* [ENTRIES SUPPLIED]:
──────
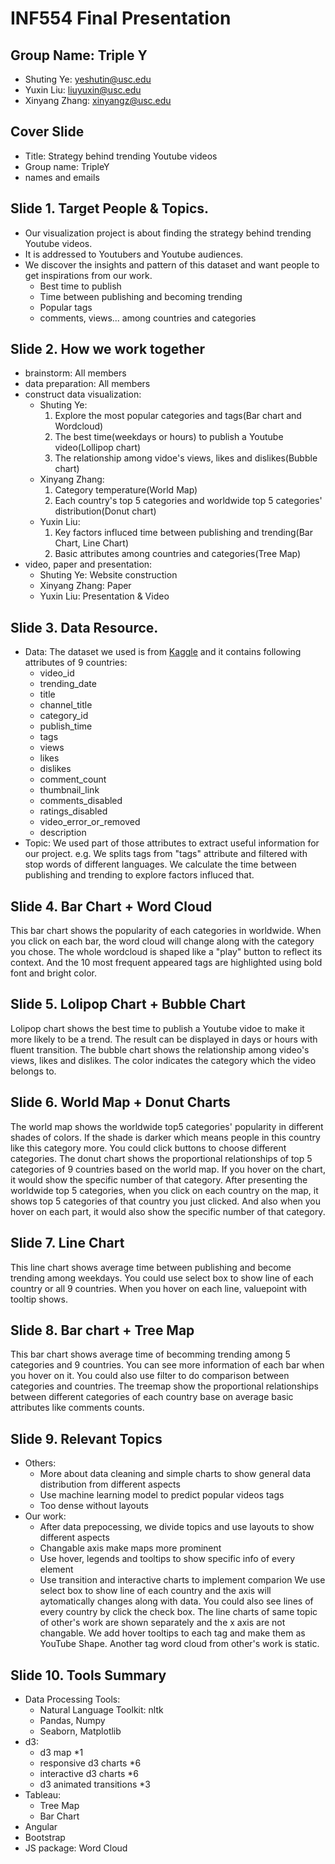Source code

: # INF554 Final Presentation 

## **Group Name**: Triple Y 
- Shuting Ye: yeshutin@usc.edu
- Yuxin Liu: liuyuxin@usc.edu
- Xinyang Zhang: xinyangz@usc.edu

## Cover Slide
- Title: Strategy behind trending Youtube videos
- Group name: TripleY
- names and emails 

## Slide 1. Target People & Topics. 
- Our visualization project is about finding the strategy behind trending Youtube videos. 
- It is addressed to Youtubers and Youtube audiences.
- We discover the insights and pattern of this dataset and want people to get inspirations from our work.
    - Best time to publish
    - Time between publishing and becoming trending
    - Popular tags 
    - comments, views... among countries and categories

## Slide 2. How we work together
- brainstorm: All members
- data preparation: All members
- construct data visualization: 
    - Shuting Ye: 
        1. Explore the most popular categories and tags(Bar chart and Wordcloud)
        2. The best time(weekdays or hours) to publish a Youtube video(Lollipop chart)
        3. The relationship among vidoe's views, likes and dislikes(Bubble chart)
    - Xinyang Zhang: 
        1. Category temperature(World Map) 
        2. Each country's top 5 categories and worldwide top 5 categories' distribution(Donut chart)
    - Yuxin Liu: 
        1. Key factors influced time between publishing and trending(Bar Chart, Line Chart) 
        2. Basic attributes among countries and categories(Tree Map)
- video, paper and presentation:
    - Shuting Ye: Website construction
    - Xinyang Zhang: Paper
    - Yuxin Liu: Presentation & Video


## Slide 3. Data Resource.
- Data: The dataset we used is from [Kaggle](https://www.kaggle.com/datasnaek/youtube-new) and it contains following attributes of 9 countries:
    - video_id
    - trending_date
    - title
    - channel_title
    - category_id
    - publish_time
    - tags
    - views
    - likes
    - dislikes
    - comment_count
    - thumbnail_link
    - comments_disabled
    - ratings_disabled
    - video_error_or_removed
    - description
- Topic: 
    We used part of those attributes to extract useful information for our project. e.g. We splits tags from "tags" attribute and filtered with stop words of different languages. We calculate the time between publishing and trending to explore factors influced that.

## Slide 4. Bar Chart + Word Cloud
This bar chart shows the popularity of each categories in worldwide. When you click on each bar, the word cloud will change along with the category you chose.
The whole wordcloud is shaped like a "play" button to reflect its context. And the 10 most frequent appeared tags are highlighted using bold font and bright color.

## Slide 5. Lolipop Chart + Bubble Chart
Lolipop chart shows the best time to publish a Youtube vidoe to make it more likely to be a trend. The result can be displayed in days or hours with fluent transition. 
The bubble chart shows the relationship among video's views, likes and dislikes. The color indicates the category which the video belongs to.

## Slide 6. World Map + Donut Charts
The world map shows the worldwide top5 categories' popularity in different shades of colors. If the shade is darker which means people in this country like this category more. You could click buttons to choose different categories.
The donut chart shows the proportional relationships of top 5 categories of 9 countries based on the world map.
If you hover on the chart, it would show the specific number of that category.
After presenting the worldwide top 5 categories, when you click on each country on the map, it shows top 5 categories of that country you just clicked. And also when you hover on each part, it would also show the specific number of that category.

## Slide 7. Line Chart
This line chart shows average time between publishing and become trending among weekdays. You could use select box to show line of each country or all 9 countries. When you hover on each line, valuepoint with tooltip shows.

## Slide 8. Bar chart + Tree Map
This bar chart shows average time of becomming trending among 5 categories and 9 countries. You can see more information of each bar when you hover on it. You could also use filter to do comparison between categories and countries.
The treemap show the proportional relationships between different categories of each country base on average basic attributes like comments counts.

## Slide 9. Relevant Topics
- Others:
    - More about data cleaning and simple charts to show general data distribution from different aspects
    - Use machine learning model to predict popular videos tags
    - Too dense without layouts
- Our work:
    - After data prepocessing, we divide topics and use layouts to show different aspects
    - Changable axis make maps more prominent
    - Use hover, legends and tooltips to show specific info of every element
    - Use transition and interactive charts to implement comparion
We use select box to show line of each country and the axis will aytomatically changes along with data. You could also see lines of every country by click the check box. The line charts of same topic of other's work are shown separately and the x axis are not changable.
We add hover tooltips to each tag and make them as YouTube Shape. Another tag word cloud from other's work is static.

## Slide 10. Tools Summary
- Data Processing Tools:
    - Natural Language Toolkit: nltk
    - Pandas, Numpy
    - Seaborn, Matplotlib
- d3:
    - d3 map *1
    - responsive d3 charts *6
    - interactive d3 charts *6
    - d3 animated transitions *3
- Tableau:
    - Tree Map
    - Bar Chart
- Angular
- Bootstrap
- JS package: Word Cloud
──────
* [WHAT TO WORK ON]: Starting at the line above that holds "- After data" and ending at the line that holds "- Use transition", transcribe each line exactly and include no other lines.

* [RESULT OF THE EXERCISE]:
    - After data prepocessing, we divide topics and use layouts to show different aspects
    - Changable axis make maps more prominent
    - Use hover, legends and tooltips to show specific info of every element
    - Use transition and interactive charts to implement comparion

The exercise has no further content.